Friday, June 9, 2023

Ghost

 Do you believe in ghosts?  I do, but I don't know that I actually call them that.  Have I seen any?  Well, yes, but sometimes you don't have to "see" them to know they are there, are real or exist.  I've seen my grandma, my father-in-law,  knew of my mom's intervention when it was needed, knew of a nephew's return to 'visit' his son, grand daughter talked with them in their house when she was a toddler and even now says they are still in their house, there are many instances.  I think if you are open they will let you know they are around.

Yesterday evening I went on a ghost tour in downtown Grand Rapids.  Our guide took us on a walk through the streets stopping at the oldest buildings and sites in the city and told us of 'ghosts' that make themselves known within the old buildings.  

Luckily there are many old buildings in Grand Rapids that have not been replaced by 'progress' and have been renovated and still occupied.  The stories the people who still work or live in those buildings tell!   
Our guide is well versed in these stories, and it was a lot of fun to hear them.  


I grew up in this city and during a time when I was my grand kids' ages our downtown was accessible and fun for us.  We grew up knowing these old buildings and hearing the names of the town 'fathers' so this was a special treat for me.
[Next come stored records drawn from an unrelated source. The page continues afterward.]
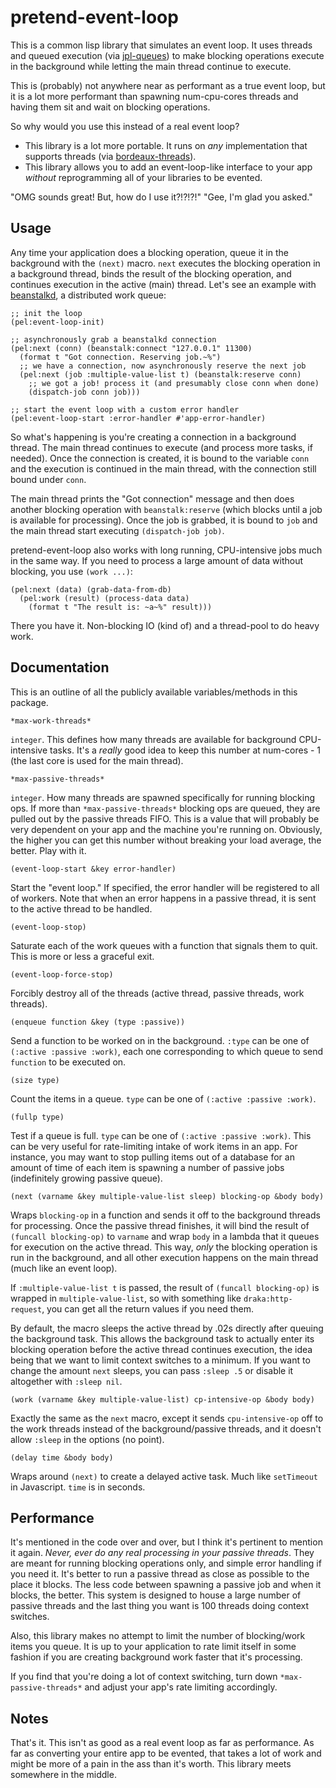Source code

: pretend-event-loop
==================
This is a common lisp library that simulates an event loop. It uses threads and
queued execution (via [jpl-queues](http://www.thoughtcrime.us/software/jpl-queues/))
to make blocking operations execute in the background while letting the main
thread continue to execute.

This is (probably) not anywhere near as performant as a true event loop, but
it is a lot more performant than spawning num-cpu-cores threads and having them
sit and wait on blocking operations.

So why would you use this instead of a real event loop?
 - This library is a lot more portable. It runs on *any* implementation that
 supports threads (via [bordeaux-threads](http://common-lisp.net/project/bordeaux-threads/)).
 - This library allows you to add an event-loop-like interface to your app
 *without* reprogramming all of your libraries to be evented.

"OMG sounds great! But, how do I use it?!?!?!"
"Gee, I'm glad you asked."

Usage
-----
Any time your application does a blocking operation, queue it in the background
with the `(next)` macro. `next` executes the blocking operation in a background
thread, binds the result of the blocking operation, and continues execution in
the active (main) thread. Let's see an example with [beanstalkd](http://kr.github.com/beanstalkd/),
a distributed work queue:

```common-lisp
;; init the loop
(pel:event-loop-init)

;; asynchronously grab a beanstalkd connection
(pel:next (conn) (beanstalk:connect "127.0.0.1" 11300)
  (format t "Got connection. Reserving job.~%")
  ;; we have a connection, now asynchronously reserve the next job
  (pel:next (job :multiple-value-list t) (beanstalk:reserve conn)
	;; we got a job! process it (and presumably close conn when done)
	(dispatch-job conn job)))

;; start the event loop with a custom error handler
(pel:event-loop-start :error-handler #'app-error-handler)
```

So what's happening is you're creating a connection in a background thread. The
main thread continues to execute (and process more tasks, if needed). Once the
connection is created, it is bound to the variable `conn` and the execution is
continued in the main thread, with the connection still bound under `conn`.

The main thread prints the "Got connection" message and then does another
blocking operation with `beanstalk:reserve` (which blocks until a job is
available for processing). Once the job is grabbed, it is bound to `job` and the
main thread start executing `(dispatch-job job)`.

pretend-event-loop also works with long running, CPU-intensive jobs much in the
same way. If you need to process a large amount of data without blocking, you
use `(work ...)`:

```common-lisp
(pel:next (data) (grab-data-from-db)
  (pel:work (result) (process-data data)
    (format t "The result is: ~a~%" result)))
```

There you have it. Non-blocking IO (kind of) and a thread-pool to do heavy work.

Documentation
-------------
This is an outline of all the publicly available variables/methods in this
package.

```common-lisp
*max-work-threads*
```

`integer`. This defines how many threads are available for background
CPU-intensive tasks.  It's a *really* good idea to keep this number at
num-cores - 1 (the last core is used for the main thread).

```common-lisp
*max-passive-threads*
```

`integer`. How many threads are spawned specifically for running blocking ops.
If more than `*max-passive-threads*` blocking ops are queued, they are pulled
out by the passive threads FIFO. This is a value that will probably be very
dependent on your app and the machine you're running on. Obviously, the higher
you can get this number without breaking your load average, the better. Play
with it.

```common-lisp
(event-loop-start &key error-handler)
```

Start the "event loop." If specified, the error handler will be registered to
all of workers. Note that when an error happens in a passive thread, it is sent
to the active thread to be handled.

```common-lisp
(event-loop-stop)
```

Saturate each of the work queues with a function that signals them to quit. This
is more or less a graceful exit.

```common-lisp
(event-loop-force-stop)
```

Forcibly destroy all of the threads (active thread, passive threads, work
threads).

```common-lisp
(enqueue function &key (type :passive))
```

Send a function to be worked on in the background. `:type` can be one of
`(:active :passive :work)`, each one corresponding to which queue to send 
`function` to be executed on.

```common-lisp
(size type)
```

Count the items in a queue. `type` can be one of `(:active :passive :work)`.

```common-lisp
(fullp type)
```

Test if a queue is full. `type` can be one of `(:active :passive :work)`.  This
can be very useful for rate-limiting intake of work items in an app. For
instance, you may want to stop pulling items out of a database for an amount of
time of each item is spawning a number of passive jobs (indefinitely growing
passive queue).

```common-lisp
(next (varname &key multiple-value-list sleep) blocking-op &body body)
```

Wraps `blocking-op` in a function and sends it off to the background threads for
processing. Once the passive thread finishes, it will bind the result of
`(funcall blocking-op)` to `varname` and wrap `body` in a lambda that it queues
for execution on the active thread. This way, *only* the blocking operation is
run in the background, and all other execution happens on the main thread (much
like an event loop).

If `:multiple-value-list t` is passed, the result of `(funcall blocking-op)` is
wrapped in `multiple-value-list`, so with something like `draka:http-request`,
you can get all the return values if you need them.

By default, the macro sleeps the active thread by .02s directly after queuing
the background task. This allows the background task to actually enter its
blocking operation before the active thread continues execution, the idea being
that we want to limit context switches to a minimum. If you want to change the
amount `next` sleeps, you can pass `:sleep .5` or disable it altogether with
`:sleep nil`.

```common-lisp
(work (varname &key multiple-value-list) cp-intensive-op &body body)
```

Exactly the same as the `next` macro, except it sends `cpu-intensive-op` off to
the work threads instead of the background/passive threads, and it doesn't allow
`:sleep` in the options (no point).

```common-lisp
(delay time &body body)
```

Wraps around `(next)` to create a delayed active task. Much like `setTimeout` in
Javascript. `time` is in seconds.

Performance
-----------
It's mentioned in the code over and over, but I think it's pertinent to mention
it again. _Never, ever do any real processing in your passive threads_. They are
meant for running blocking operations only, and simple error handling if you
need it. It's better to run a passive thread as close as possible to the place
it blocks. The less code between spawning a passive job and when it blocks, the
better. This system is designed to house a large number of passive threads and
the last thing you want is 100 threads doing context switches.

Also, this library makes no attempt to limit the number of blocking/work items
you queue. It is up to your application to rate limit itself in some fashion if
you are creating background work faster that it's processing.

If you find that you're doing a lot of context switching, turn down
`*max-passive-threads*` and adjust your app's rate limiting accordingly.

Notes
-----
That's it. This isn't as good as a real event loop as far as performance. As far
as converting your entire app to be evented, that takes a lot of work and might
be more of a pain in the ass than it's worth. This library meets somewhere in
the middle.
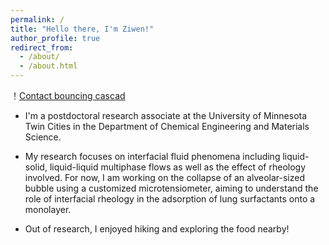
 ```yaml
---
permalink: /
title: "Hello there, I'm Ziwen!"
author_profile: true
redirect_from: 
  - /about/
  - /about.html
---
```



！[Contact bouncing cascad](/images/Contact_bouncing.png)
* I'm a postdoctoral research associate at the University of Minnesota Twin Cities in the Department of Chemical Engineering and Materials Science.

* My research focuses on interfacial fluid phenomena including liquid-solid, liquid-liquid multiphase flows as well as the effect of rheology involved. For now, I am working on the collapse of an alveolar-sized bubble using a customized microtensiometer, aiming to understand the role of interfacial rheology in the adsorption of lung surfactants onto a monolayer.

* Out of research, I enjoyed hiking and exploring the food nearby!
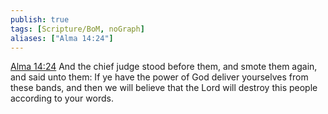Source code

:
 ```yaml
---
publish: true
tags: [Scripture/BoM, noGraph]
aliases: ["Alma 14:24"]
---
```

[Alma 14:24](https://churchofjesuschrist.org/study/scriptures/bofm/alma/14?lang=eng&id=p24#p24) And the chief judge stood before them, and smote them again, and said unto them: If ye have the power of God deliver yourselves from these bands, and then we will believe that the Lord will destroy this people according to your words.
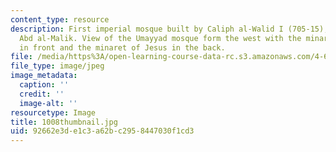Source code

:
 ```yaml
---
content_type: resource
description: First imperial mosque built by Caliph al-Walid I (705-15), the son of
  Abd al-Malik. View of the Umayyad mosque form the west with the minaret of Qaytbay
  in front and the minaret of Jesus in the back.
file: /media/https%3A/open-learning-course-data-rc.s3.amazonaws.com/4-614-religious-architecture-and-islamic-cultures-fall-2002/92662e3de1c3a62bc2958447030f1cd3_1008thumbnail.jpg
file_type: image/jpeg
image_metadata:
  caption: ''
  credit: ''
  image-alt: ''
resourcetype: Image
title: 1008thumbnail.jpg
uid: 92662e3d-e1c3-a62b-c295-8447030f1cd3
---
```

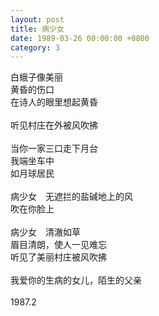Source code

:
 ```yaml
---
layout: post
title: 病少女
date: 1989-03-26 00:00:00 +0800
category: 3
---
```


白蛾子像美丽<br>
黄昏的伤口<br>
在诗人的眼里想起黄昏<br>
<br>
听见村庄在外被风吹拂<br>
<br>
当你一家三口走下月台<br>
我端坐车中<br>
如月球居民<br>
<br>
病少女　无遮拦的盐碱地上的风<br>
吹在你脸上<br>
<br>
病少女　清澈如草<br>
眉目清朗，使人一见难忘<br>
听见了美丽村庄被风吹拂<br>
<br>
我爱你的生病的女儿，陌生的父亲<br>
<br>
1987.2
It was also very interesting to see how much the center of the city has changed from my wandering days.  I worked down here for many years and watched the decline over time so to see so many new places filling in again was fun.  And hearing some of these stories was the frosting on the cake. 


Thursday, June 1, 2023

Making progress

 Well, it's been said before, and many times by me...if you aren't working on it, it won't get done.
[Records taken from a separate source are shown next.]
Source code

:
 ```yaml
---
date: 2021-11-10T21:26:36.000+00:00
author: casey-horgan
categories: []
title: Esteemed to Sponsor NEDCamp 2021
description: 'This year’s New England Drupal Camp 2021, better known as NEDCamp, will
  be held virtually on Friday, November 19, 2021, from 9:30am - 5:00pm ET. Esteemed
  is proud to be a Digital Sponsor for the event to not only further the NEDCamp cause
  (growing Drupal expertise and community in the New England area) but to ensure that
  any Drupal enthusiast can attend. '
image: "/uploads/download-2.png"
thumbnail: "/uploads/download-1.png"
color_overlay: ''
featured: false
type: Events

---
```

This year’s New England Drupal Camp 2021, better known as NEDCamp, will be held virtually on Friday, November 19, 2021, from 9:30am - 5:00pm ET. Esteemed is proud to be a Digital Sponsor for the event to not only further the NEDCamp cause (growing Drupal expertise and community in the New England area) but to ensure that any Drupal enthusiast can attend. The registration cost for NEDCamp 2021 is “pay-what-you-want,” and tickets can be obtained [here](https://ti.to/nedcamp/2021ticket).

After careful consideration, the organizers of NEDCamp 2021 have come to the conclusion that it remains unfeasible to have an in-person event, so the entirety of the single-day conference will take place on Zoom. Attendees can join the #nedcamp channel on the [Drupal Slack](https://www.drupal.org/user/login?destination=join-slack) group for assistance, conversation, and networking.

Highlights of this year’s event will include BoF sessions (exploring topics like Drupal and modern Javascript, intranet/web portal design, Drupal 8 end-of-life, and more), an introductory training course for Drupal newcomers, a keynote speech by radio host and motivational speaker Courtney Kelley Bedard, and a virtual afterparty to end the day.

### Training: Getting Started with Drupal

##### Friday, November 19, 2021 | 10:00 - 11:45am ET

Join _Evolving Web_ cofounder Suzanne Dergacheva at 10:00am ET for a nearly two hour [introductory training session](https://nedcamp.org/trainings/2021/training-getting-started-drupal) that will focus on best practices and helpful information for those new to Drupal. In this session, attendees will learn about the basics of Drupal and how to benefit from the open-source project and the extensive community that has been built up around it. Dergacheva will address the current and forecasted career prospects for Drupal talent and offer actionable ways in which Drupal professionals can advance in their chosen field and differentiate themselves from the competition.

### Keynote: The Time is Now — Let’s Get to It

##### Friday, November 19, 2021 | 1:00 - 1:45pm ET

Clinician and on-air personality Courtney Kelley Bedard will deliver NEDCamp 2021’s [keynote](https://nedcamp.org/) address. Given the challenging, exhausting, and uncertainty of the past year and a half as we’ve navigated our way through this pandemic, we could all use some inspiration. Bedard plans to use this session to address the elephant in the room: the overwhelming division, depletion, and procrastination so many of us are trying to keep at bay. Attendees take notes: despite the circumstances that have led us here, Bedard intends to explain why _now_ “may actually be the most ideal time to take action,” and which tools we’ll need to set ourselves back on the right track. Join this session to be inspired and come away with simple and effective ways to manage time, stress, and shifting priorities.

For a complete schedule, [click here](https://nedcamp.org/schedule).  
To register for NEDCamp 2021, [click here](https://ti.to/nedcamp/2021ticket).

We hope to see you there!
I have a thing about being inside when the weather is nice...warm, sunny, blooming, tweeting.  I can't be inside, even if outside means just sitting on the porch with the afternoon and a book.  

But I've also discovered that if you're not working on the stitches things don't get stitched. Those elves that helped the shoemaker out are apparently not quilters.  So. The other day I took my Liberty circles out with me and stitched.  

                                  Sitting out back with the container of circles, needle and thread
 enjoying the view and the sun and the sounds (birds, chipmunks and squirrels running through the leaves, turkeys out on the hill, deer running past ) and the green, Oh, that green!
I started to work for real. I stitched them outside and inside in the evening while we watched a little TV until we chose a program that's subtitled so no stitching now till that series is over.

                          and actually accomplished enough that I could think "wow! I have a pile!"

This is a project Friend Barb and I were doing together.  She, of course, is finished with hers, it's been machine quilted and bound. Done.  I'm not even close but getting closer.